◆ What to produce
Determine the number of lines in the data below that hold "table"; give nothing but that number.

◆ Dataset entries
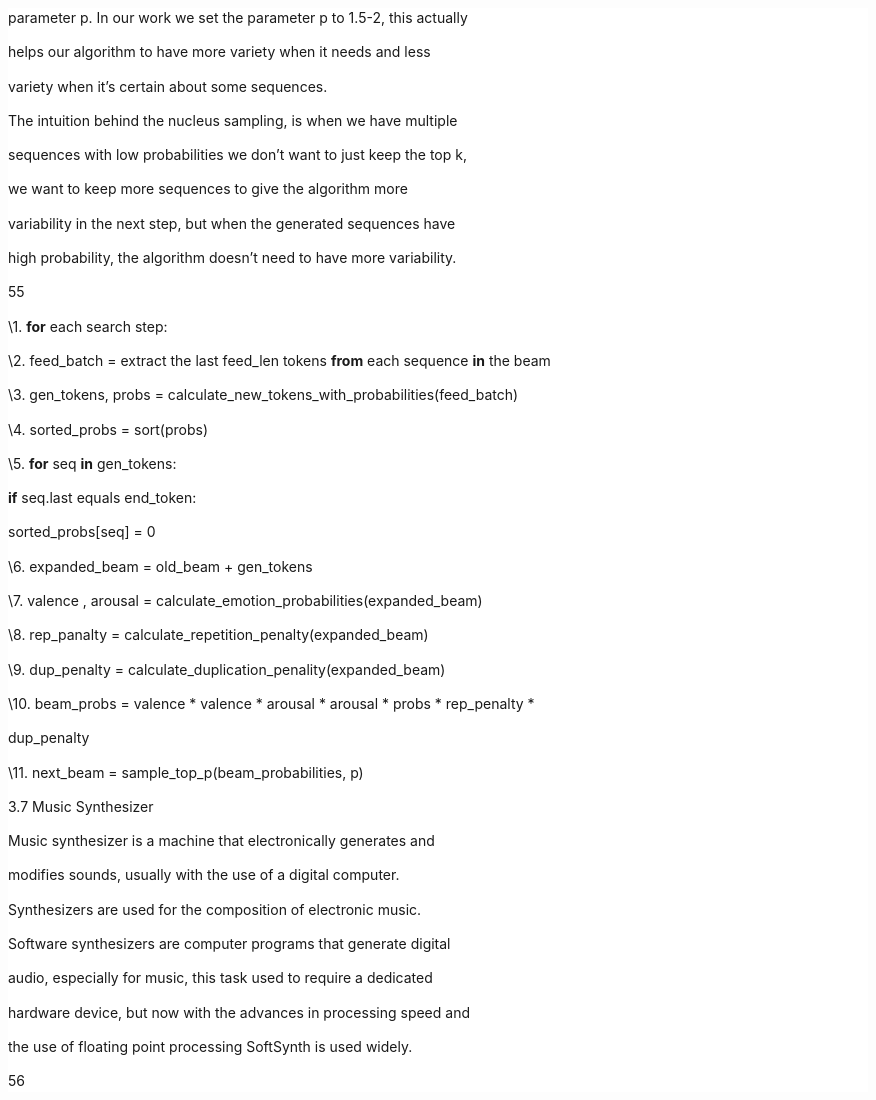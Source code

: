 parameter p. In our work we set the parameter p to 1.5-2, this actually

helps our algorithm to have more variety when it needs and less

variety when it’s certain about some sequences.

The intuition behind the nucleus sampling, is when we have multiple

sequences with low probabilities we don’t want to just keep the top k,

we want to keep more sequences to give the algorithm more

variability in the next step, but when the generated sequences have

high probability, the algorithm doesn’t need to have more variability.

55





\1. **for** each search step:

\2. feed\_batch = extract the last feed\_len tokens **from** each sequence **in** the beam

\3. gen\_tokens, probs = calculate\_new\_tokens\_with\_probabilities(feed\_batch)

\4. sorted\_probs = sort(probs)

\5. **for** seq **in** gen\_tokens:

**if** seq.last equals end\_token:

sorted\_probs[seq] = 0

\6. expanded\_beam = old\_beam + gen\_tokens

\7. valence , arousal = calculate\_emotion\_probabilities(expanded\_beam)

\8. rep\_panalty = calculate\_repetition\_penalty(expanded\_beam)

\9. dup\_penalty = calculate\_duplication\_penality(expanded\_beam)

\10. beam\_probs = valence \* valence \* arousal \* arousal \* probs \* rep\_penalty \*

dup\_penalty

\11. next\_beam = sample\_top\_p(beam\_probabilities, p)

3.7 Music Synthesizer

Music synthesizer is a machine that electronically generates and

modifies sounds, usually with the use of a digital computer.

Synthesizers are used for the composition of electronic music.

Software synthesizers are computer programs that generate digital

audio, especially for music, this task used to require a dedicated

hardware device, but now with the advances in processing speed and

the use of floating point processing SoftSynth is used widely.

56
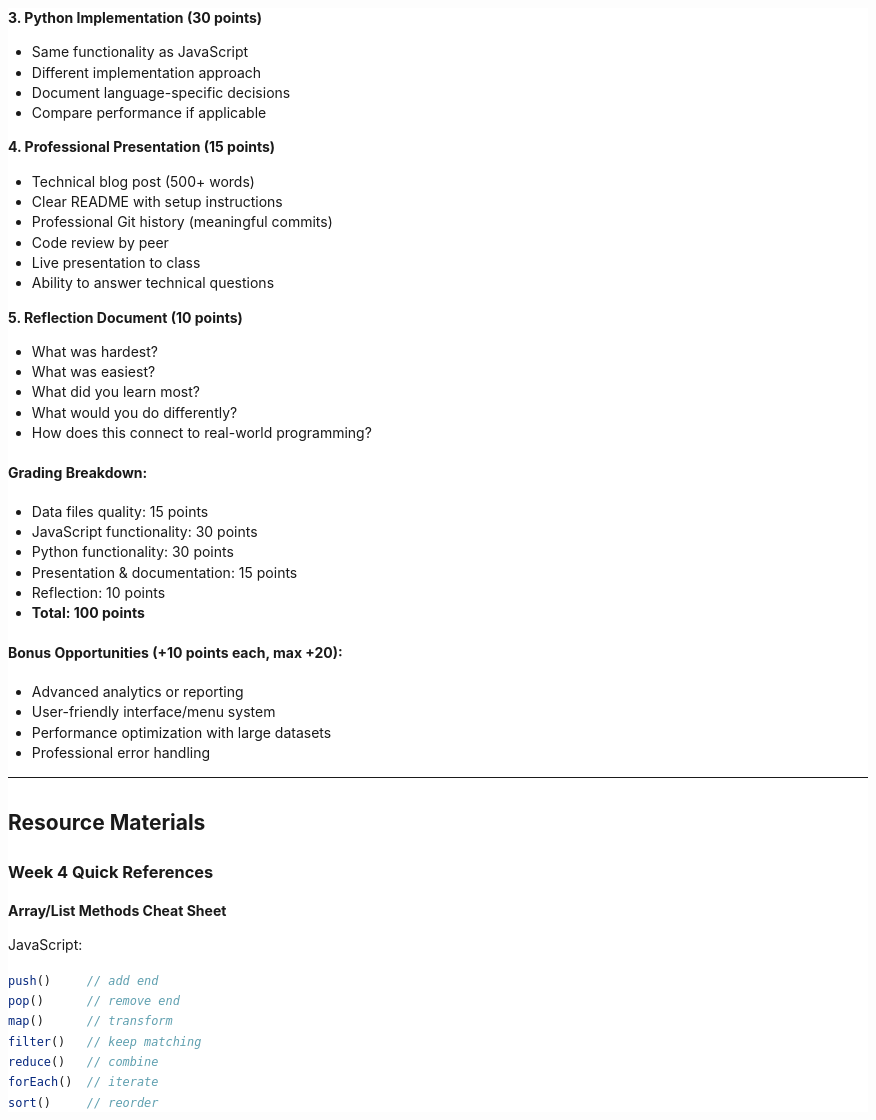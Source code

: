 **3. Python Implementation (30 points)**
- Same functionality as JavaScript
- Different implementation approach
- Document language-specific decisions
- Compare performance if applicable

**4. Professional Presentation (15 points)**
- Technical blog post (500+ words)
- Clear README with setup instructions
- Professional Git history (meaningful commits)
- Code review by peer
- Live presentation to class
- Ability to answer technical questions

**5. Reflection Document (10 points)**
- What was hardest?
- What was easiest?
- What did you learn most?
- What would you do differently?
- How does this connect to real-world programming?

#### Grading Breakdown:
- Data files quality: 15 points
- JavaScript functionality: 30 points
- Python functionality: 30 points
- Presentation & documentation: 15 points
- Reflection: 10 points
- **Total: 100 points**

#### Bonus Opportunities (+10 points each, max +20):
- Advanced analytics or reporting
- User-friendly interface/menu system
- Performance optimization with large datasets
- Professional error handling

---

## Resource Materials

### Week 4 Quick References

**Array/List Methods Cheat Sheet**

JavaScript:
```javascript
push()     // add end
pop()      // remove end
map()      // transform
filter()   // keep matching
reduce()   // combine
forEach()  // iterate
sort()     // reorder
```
* * *
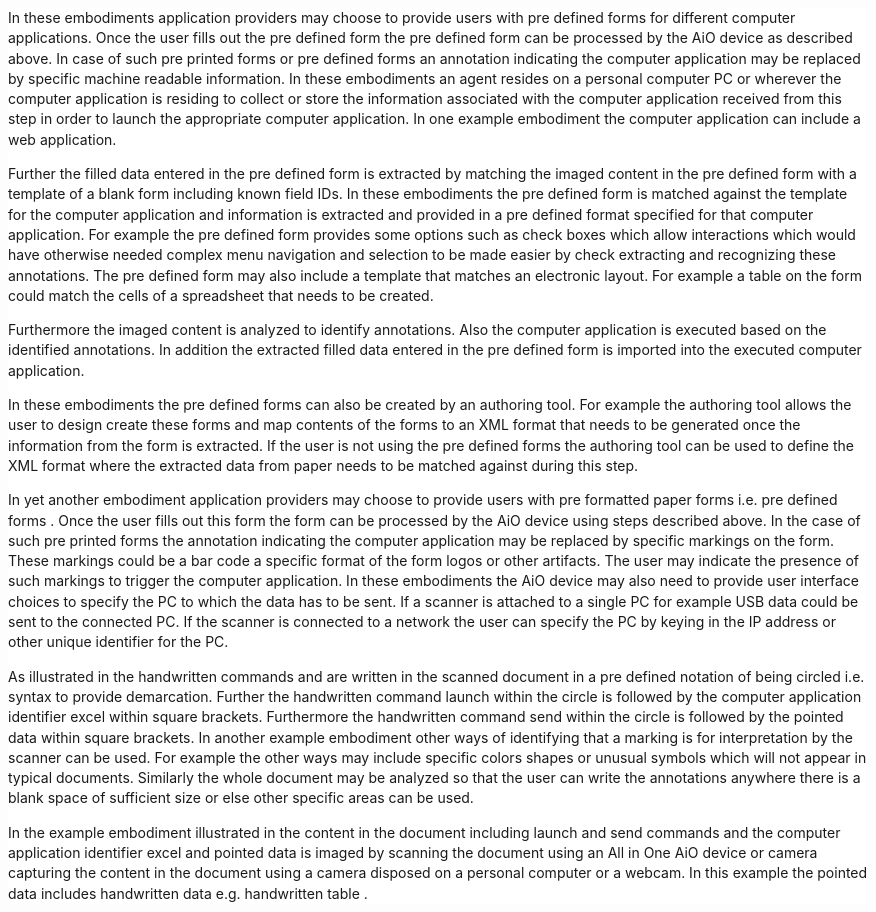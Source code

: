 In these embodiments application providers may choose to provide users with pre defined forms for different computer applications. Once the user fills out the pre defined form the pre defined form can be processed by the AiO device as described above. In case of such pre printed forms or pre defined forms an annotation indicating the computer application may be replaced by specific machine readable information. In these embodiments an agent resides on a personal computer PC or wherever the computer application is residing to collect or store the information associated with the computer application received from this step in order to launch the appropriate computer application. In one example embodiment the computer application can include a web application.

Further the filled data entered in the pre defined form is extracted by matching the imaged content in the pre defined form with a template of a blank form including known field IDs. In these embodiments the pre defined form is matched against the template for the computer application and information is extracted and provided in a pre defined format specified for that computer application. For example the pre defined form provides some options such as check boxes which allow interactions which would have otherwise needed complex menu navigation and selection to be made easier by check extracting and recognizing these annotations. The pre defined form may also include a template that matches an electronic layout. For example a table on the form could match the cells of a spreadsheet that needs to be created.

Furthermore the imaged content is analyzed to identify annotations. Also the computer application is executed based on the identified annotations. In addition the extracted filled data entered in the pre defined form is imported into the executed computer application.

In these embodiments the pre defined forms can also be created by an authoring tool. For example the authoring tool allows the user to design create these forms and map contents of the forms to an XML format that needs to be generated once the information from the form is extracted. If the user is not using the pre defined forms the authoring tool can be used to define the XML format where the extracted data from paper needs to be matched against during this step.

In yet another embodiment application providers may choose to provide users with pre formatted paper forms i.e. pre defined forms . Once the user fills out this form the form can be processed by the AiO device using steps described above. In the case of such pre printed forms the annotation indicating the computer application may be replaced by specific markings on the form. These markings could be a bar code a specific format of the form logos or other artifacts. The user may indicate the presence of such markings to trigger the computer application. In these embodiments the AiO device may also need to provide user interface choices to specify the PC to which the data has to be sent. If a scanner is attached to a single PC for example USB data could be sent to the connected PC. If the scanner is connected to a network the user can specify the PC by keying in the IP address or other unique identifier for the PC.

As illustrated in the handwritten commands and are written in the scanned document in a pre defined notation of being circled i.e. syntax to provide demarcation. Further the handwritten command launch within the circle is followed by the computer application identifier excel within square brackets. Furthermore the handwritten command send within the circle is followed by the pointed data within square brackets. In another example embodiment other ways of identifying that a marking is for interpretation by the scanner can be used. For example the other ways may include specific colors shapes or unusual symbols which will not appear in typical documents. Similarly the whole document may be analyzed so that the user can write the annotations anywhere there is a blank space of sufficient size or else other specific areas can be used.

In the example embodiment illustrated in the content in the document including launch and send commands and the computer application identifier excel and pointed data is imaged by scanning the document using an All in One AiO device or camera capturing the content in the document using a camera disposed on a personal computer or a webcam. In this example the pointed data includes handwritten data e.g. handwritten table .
...
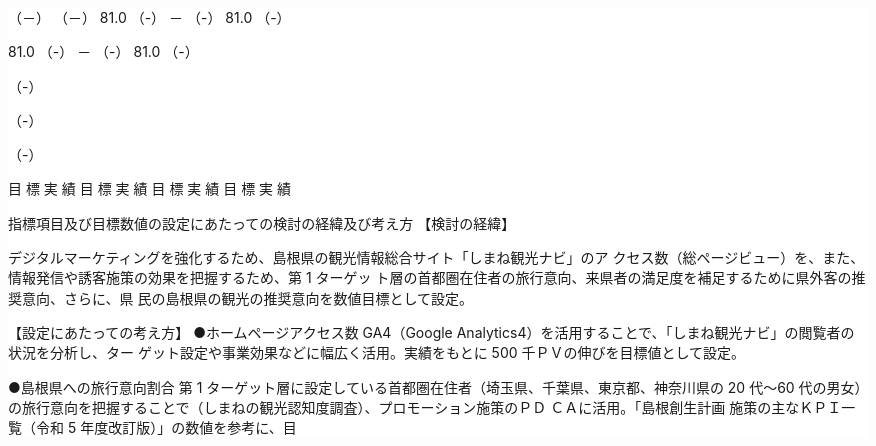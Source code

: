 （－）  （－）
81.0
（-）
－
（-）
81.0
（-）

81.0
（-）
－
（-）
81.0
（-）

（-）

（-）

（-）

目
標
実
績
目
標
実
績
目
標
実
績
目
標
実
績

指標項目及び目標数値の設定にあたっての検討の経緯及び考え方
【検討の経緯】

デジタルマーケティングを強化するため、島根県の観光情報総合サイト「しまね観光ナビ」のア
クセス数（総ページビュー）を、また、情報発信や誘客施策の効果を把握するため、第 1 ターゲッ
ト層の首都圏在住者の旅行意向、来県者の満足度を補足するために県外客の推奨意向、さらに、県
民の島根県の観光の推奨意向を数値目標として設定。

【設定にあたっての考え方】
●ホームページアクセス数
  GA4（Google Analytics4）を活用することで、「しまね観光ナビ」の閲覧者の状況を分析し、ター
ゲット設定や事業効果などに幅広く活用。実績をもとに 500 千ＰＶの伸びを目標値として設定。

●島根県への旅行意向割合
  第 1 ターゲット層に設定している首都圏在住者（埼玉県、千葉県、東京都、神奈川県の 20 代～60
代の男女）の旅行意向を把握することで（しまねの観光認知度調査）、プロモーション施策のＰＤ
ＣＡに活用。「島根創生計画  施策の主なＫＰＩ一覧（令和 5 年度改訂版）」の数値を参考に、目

◆ Response area
2